Ich gebe zu, dass ihr Benehmen darauf berechnet war, einen solchen Gedanken nicht aufkommen zu lassen; ich habe nicht die kleinste Unanständigkeit darin entdeckt – kein Eitelkeit, kein Getue, keine Frivolität. Sie ist im Ganzen so liebenswürdig, dass ich mich über sein Entzücken nicht wundern sollte, wenn er von ihr vor der persönlichen Begegnung nichts gewusst hätte. Sich aber gegen alle Vernunft und alle Überzeugung derart an ihr zu erfreuen, wie er es gewiss tut, das setzt mich wirklich in Erstaunen. Er bewunderte sie zunächst sehr, aber nicht in übertriebener Weise, und ich hatte Verständnis dafür, wie sehr ihn ihre sanften und feinsinnigen Manieren in Bann schlugen. Doch als er sie kürzlich erwähnte, geschah es in Ausdrücken einer eher ungewöhnlichen Hochachtung, und gestern sagte er, nichts von dem, was ein solcher Liebreiz im Herzen eines Mannes anrichten könne, würde ihn überraschen. Als ich mich daraufhin über ihren schlechten Charakter beklagte, erwiderte er, dass ihre Fehler, welche sie auch immer sein mögen, ihrer vernachlässigten Erziehung und ihre vorzeitigen Heirat anzurechnen seien, und dass sie alles in allem eine wundervolle Frau sei.

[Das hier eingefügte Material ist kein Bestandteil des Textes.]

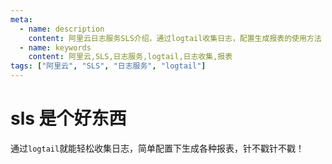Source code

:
 ```yaml
---
meta:
  - name: description
    content: 阿里云日志服务SLS介绍，通过logtail收集日志，配置生成报表的使用方法
  - name: keywords
    content: 阿里云,SLS,日志服务,logtail,日志收集,报表
tags: ["阿里云", "SLS", "日志服务", "logtail"]
---
```


# sls 是个好东西

通过`logtail`就能轻松收集日志，简单配置下生成各种报表，针不戳针不戳！


<ImgView title="sls 访问地图" url="https://z.wiki/autoupload/2022-10-21/31b0e037b2b245248995cf535e3ec4c3.image.png" />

Diese Neigung, ihr Verhalten zu entschuldigen oder in der Hitze der Bewunderung darüber hinwegzusehen, ärgert mich, und wüsste ich nicht, dass Reginald sich in Churchill zu sehr zu Hause fühlt, um einer Einladung für einen verlängerten Besuch zu bedürfen, dann würde ich bedauern, dass Mr. Vernon ihm eine gab.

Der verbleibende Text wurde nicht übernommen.